Financial Markets…European stocks (Stoxx 600 index) slid 0.3% for a straight second day loss and the euro weakened 0.2% against the dollar to $1.35 from yesterday’s 14-month high, after reports of weak German retail sales and a large quarterly loss at the country’s biggest lender Deutsche bank. Nevertheless, European shares have gained 2.9% in January, their eighth consecutive monthly gain.
U.S. Standard & Poor’s 500 Index dropped 0.2% in early morning trade, after the gauge posted the best start to a year since 1989, as disappointing corporate earnings reports and more-than-expected increase in unemployment claims overshadowed the sharp rise in December personal income.

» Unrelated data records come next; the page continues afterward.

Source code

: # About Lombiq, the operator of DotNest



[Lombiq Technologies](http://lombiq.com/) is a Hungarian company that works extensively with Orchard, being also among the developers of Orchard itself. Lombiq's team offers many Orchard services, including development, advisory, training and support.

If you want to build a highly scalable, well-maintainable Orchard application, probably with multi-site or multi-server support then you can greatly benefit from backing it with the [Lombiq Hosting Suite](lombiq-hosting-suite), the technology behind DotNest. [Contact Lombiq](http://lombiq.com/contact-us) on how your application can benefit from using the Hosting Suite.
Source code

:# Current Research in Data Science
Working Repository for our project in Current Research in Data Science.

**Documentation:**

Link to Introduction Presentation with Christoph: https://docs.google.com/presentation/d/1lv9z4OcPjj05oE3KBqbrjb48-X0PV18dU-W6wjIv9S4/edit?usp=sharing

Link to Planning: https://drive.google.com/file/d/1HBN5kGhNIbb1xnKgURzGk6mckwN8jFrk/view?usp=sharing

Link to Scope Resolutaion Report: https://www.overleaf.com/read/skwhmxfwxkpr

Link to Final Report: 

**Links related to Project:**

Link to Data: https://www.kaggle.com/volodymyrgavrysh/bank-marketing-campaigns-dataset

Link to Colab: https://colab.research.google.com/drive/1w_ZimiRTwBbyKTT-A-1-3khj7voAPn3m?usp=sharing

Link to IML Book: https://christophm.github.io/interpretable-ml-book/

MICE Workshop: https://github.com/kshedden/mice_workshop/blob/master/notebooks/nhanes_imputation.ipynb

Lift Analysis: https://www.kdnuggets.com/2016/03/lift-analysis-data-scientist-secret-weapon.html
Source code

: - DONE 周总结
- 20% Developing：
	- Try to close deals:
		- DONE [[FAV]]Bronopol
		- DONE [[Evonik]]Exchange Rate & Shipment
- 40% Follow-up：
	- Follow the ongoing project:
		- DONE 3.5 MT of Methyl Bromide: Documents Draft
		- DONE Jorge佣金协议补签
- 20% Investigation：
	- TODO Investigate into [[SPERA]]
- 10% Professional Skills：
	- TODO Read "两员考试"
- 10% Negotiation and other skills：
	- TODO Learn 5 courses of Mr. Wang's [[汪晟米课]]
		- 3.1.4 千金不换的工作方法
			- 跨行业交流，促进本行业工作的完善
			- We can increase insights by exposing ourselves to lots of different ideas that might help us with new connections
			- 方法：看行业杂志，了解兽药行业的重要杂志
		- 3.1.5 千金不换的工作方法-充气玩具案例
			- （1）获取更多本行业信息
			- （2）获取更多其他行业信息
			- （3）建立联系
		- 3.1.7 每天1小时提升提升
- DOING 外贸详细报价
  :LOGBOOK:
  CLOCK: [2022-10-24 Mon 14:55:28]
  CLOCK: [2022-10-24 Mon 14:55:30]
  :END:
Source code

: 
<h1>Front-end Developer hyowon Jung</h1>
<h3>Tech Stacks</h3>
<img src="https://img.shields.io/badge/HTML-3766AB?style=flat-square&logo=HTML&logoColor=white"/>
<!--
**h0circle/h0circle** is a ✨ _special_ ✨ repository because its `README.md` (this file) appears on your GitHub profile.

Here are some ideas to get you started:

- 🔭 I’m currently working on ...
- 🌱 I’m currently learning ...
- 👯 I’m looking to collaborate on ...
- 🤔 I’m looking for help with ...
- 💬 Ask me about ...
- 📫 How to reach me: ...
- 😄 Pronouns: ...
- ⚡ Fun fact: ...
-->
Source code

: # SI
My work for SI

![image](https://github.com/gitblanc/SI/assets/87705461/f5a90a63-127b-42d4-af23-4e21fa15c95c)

Peru’s central bank increased its dollar reserve requirements by 1% effective February, raising it for a second consecutive month in an effort to curb currency appreciation. The latest increase is the sharpest of six increases in the reserve ratio since May. Local companies seeking international bond financing, strong demand for the government’s securities, and record foreign direct investments have fueled inflows into the country, prompting the Peruvian government to intervene in the foreign-exchange market.
High-income Economies…German retail sales fell 1.7% in December from November, when they rose 0.6%. Sales were 4.7% lower than a year earlier, the largest year-on-year decline since May 2009, suggesting that consumer spending remains weak amid uncertainty about the economic outlook (earlier data showed the German economy contracted 0.5% q/q in Q4 2012), despite a relatively resilient labor market.
Germany’s consumer price inflation eased to 1.7% (y/y) in January from 2.1% in December (-0.5% m/m), on weak domestic demand, retailers cutting prices after Christmas, and a strengthening of the euro.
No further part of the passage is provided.